UPDATE 10:15 a.m., Friday, with information from new court filings.
The coalition of private schools and libraries suing to block Idaho’s “harmful” material library law wants to speed up the court process with the new school year looming. But Attorney General Raúl Labrador’s office wants more time to craft its defense of the law.
On July 25, the coalition — which includes private schools, a church, a library and a handful of parents — filed a lawsuit asking the U.S. District Court for Idaho to declare the the Children’s School and Library Protection Act unconstitutional and block its enforcement. The coalition claims that the new law, enacted through House Bill 710, infringes on constitutional rights to access information and guide children’s education free from government interference.
The new school year starts Aug. 19 and 26 for Foothills School of Arts and Sciences and Sun Valley Community School, respectively. The nonprofit private schools are both plaintiffs in the case.
On Tuesday, the coalition’s attorneys filed a motion asking for an expedited briefing schedule.
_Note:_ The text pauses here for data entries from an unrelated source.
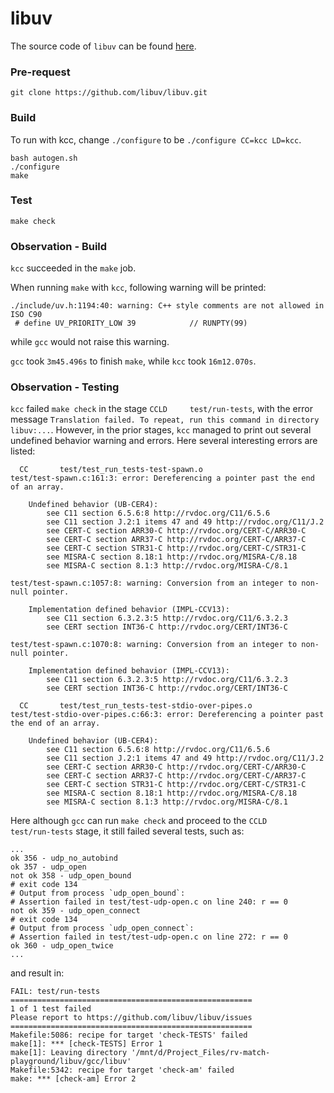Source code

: # libuv

The source code of `libuv` can be found [here](https://github.com/libuv/libuv).

### Pre-request
```
git clone https://github.com/libuv/libuv.git
```


### Build
To run with kcc, change `./configure` to be `./configure CC=kcc LD=kcc`.
```
bash autogen.sh
./configure
make
```

### Test
```
make check
```

### Observation - Build

`kcc` succeeded in the `make` job.

When running `make` with `kcc`, following warning will be printed:
```
./include/uv.h:1194:40: warning: C++ style comments are not allowed in ISO C90
 # define UV_PRIORITY_LOW 39            // RUNPTY(99)
```
while `gcc` would not raise this warning.

`gcc` took `3m45.496s` to finish `make`, while `kcc` took `16m12.070s`.

### Observation - Testing

`kcc` failed `make check` in the stage `CCLD     test/run-tests`, with the error message `Translation failed. To repeat, run this command in directory libuv:...`. However, in the prior stages, `kcc` managed to print out several undefined behavior warning and errors. Here several interesting errors are listed:
```
  CC       test/test_run_tests-test-spawn.o
test/test-spawn.c:161:3: error: Dereferencing a pointer past the end of an array.

    Undefined behavior (UB-CER4):
        see C11 section 6.5.6:8 http://rvdoc.org/C11/6.5.6
        see C11 section J.2:1 items 47 and 49 http://rvdoc.org/C11/J.2
        see CERT-C section ARR30-C http://rvdoc.org/CERT-C/ARR30-C
        see CERT-C section ARR37-C http://rvdoc.org/CERT-C/ARR37-C
        see CERT-C section STR31-C http://rvdoc.org/CERT-C/STR31-C
        see MISRA-C section 8.18:1 http://rvdoc.org/MISRA-C/8.18
        see MISRA-C section 8.1:3 http://rvdoc.org/MISRA-C/8.1

test/test-spawn.c:1057:8: warning: Conversion from an integer to non-null pointer.

    Implementation defined behavior (IMPL-CCV13):
        see C11 section 6.3.2.3:5 http://rvdoc.org/C11/6.3.2.3
        see CERT section INT36-C http://rvdoc.org/CERT/INT36-C

test/test-spawn.c:1070:8: warning: Conversion from an integer to non-null pointer.

    Implementation defined behavior (IMPL-CCV13):
        see C11 section 6.3.2.3:5 http://rvdoc.org/C11/6.3.2.3
        see CERT section INT36-C http://rvdoc.org/CERT/INT36-C
```
```
  CC       test/test_run_tests-test-stdio-over-pipes.o
test/test-stdio-over-pipes.c:66:3: error: Dereferencing a pointer past the end of an array.

    Undefined behavior (UB-CER4):
        see C11 section 6.5.6:8 http://rvdoc.org/C11/6.5.6
        see C11 section J.2:1 items 47 and 49 http://rvdoc.org/C11/J.2
        see CERT-C section ARR30-C http://rvdoc.org/CERT-C/ARR30-C
        see CERT-C section ARR37-C http://rvdoc.org/CERT-C/ARR37-C
        see CERT-C section STR31-C http://rvdoc.org/CERT-C/STR31-C
        see MISRA-C section 8.18:1 http://rvdoc.org/MISRA-C/8.18
        see MISRA-C section 8.1:3 http://rvdoc.org/MISRA-C/8.1
```
Here although `gcc` can run `make check` and proceed to the `CCLD     test/run-tests` stage, it still failed several tests, such as:
```
...
ok 356 - udp_no_autobind
ok 357 - udp_open
not ok 358 - udp_open_bound
# exit code 134
# Output from process `udp_open_bound`:
# Assertion failed in test/test-udp-open.c on line 240: r == 0
not ok 359 - udp_open_connect
# exit code 134
# Output from process `udp_open_connect`:
# Assertion failed in test/test-udp-open.c on line 272: r == 0
ok 360 - udp_open_twice
...
```
and result in:
```
FAIL: test/run-tests
======================================================
1 of 1 test failed
Please report to https://github.com/libuv/libuv/issues
======================================================
Makefile:5086: recipe for target 'check-TESTS' failed
make[1]: *** [check-TESTS] Error 1
make[1]: Leaving directory '/mnt/d/Project_Files/rv-match-playground/libuv/gcc/libuv'
Makefile:5342: recipe for target 'check-am' failed
make: *** [check-am] Error 2
```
If approved, the federal court would advance by four days the Aug. 16 deadline for defendants to respond to the injunction request.
The schools and their patrons are “entitled to urgent, preliminary relief” and “will continue to suffer irreparable injury until the court enjoins or restrains enforcement of the law,” the coalition’s attorneys wrote.
None of the defendants — Labrador, Ada County Prosecutor Jan Bennetts and Blaine County Prosecutor Matt Fredback — have filed a response to the coalition’s motion for a preliminary injunction, which would temporarily block enforcement of the law as the case is adjudicated.
Labrador’s office is hoping to push back its response deadline. The attorney general’s office declined to consent to an expedited schedule and said it plans to seek an extension, according to the coalition’s motion. Labrador spokesman Dan Estes confirmed to Idaho Education News that the AG’s office will seek an extension but declined to further comment on “specific litigation strategy.”
On Thursday, Labrador’s office filed a memo asking the court to deny the coalition’s request for an expedited schedule. Deputy Attorney General Aaron Green argued that opponents of HB 710 have had more than enough time to challenge it. The bill was signed into law on April 10, and went into effect July 1.
Green cited a 1985 ruling from the U.S. Court of Appeals for the Ninth Circuit Court: The court found that a “long delay before seeking a preliminary injunction implies a lack of urgency and irreparable harm” and denied a request for preliminary relief.
“If the harm is truly irreparable, then why did (the) plaintiffs wait four months until the very eve of the school year to file this case?” Green wrote.
In a quick response Friday, coalition attorneys called the AG’s argument “meritless” and noted that the Ninth Circuit ruling from 1985 denied preliminary relief because “the challenged practice had persisted for ‘decades.’”
The coalition “filed suit raising a host of meritorious constitutional challenges to HB 710 just 25 days after the law took effect and nearly a month before the beginning of the 2024-25 school years at Foothills and SVCS,” the attorneys wrote.
According to the coalition’s attorneys, Bennetts “took no position” on the the request to expedite the schedule while Fredback did not respond to inquiries.
“The court should reject defendants’ effort to impose HB 710’s patently unconstitutional prohibition on plaintiffs through inaction or inattention,” the coalition’s Tuesday motion said.
The Children’s School and Library Protection Act prohibits public libraries and schools — both public and private — from allowing children to access “harmful” material. The law requires libraries to implement procedures allowing patrons to challenge material under the “harmful” definition. And it grants book challengers a private cause of action to sue a library. A successful lawsuit carries a $250 fine for the library or school, along with potential uncapped civil damages.